Children in Latin America and the Caribbean
Addressing the rights of 193 million children and adolescents.
Progress has been uneven
Over the past two decades, the Latin America and the Caribbean region has made substantive progress in its economic and social development. This has positively influenced the well-being of millions of children and their families. Many more of the 193 million girls and boys can exercise their rights.
However, in many countries, progress has been uneven and there are still remain many disadvantaged and excluded girls and boys who continue to face barriers preventing them from accessing social services and protection.
Latin America and the Caribbean still one of the most unequal regions in the world.
By agreeing to the 2030 Agenda and the Sustainable Development Goals and to other international and sub-regional commitments, as well as the Convention on the Elimination of all Forms of Discrimination Against Womenit is the responsibility of all to ensure universal access to such services. Governments at the national and sub-national level will need to continue strengthening the policies and programmes and ensure an equity focus. At the same time, civil society, media, opinion leaders and businesses, among others, need to take action to ensure that all children can exercise their rights.

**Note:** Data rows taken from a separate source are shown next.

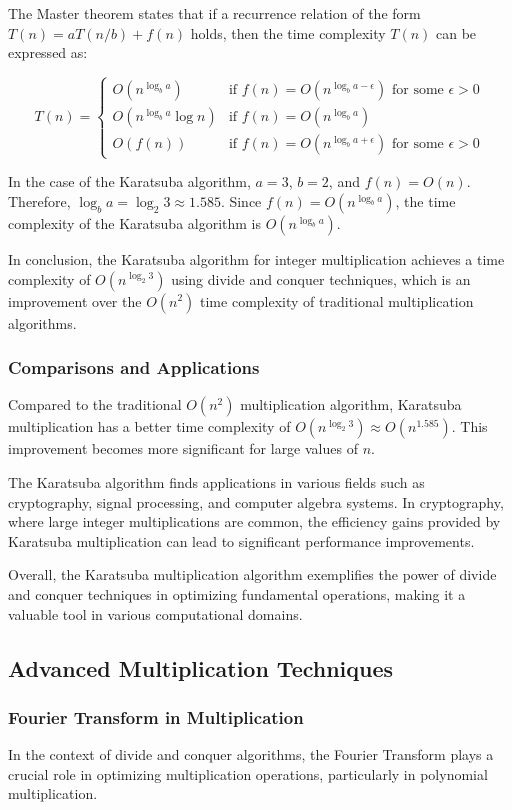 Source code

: \documentclass[12pt]{book} %
\begin{document}
The Master theorem states that if a recurrence relation of the form \(T(n) = aT(n/b) + f(n)\) holds, then the time complexity \(T(n)\) can be expressed as:

\[
T(n) = \begin{cases}
O(n^{\log_b a}) & \text{if } f(n) = O(n^{\log_b a - \epsilon}) \text{ for some } \epsilon > 0 \\
O(n^{\log_b a} \log n) & \text{if } f(n) = O(n^{\log_b a}) \\
O(f(n)) & \text{if } f(n) = O(n^{\log_b a + \epsilon}) \text{ for some } \epsilon > 0
\end{cases}
\]

In the case of the Karatsuba algorithm, \(a = 3\), \(b = 2\), and \(f(n) = O(n)\). Therefore, \(\log_b a = \log_2 3 \approx 1.585\). Since \(f(n) = O(n^{\log_b a})\), the time complexity of the Karatsuba algorithm is \(O(n^{\log_b a})\).

In conclusion, the Karatsuba algorithm for integer multiplication achieves a time complexity of \(O(n^{\log_2 3})\) using divide and conquer techniques, which is an improvement over the \(O(n^2)\) time complexity of traditional multiplication algorithms.

\subsubsection{Comparisons and Applications}
Compared to the traditional \(O(n^2)\) multiplication algorithm, Karatsuba multiplication has a better time complexity of \(O(n^{\log_2 3}) \approx O(n^{1.585})\). This improvement becomes more significant for large values of \(n\).

The Karatsuba algorithm finds applications in various fields such as cryptography, signal processing, and computer algebra systems. In cryptography, where large integer multiplications are common, the efficiency gains provided by Karatsuba multiplication can lead to significant performance improvements.

Overall, the Karatsuba multiplication algorithm exemplifies the power of divide and conquer techniques in optimizing fundamental operations, making it a valuable tool in various computational domains.

\subsection{Advanced Multiplication Techniques}

\subsubsection{Fourier Transform in Multiplication}
In the context of divide and conquer algorithms, the Fourier Transform plays a crucial role in optimizing multiplication operations, particularly in polynomial multiplication.
\end{document}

Children and adolescents must be empowered to actively participate in policy formulation and decision making as well as in the implementation and monitoring of policies. Efforts must also be made to continue strengthening efforts in the collection of disaggregated data to make informed decisions and formulate and implement inclusive policies and programmes.
It is important to highlight a number of emerging trends and issues, including climate change, which may affect the well being of children even more in the future.
Through its programmes covering 36 countries and territories in Latin America and the Caribbean, UNICEF is working with all stakeholders to make the Sustainable Development Goals a reality for every child.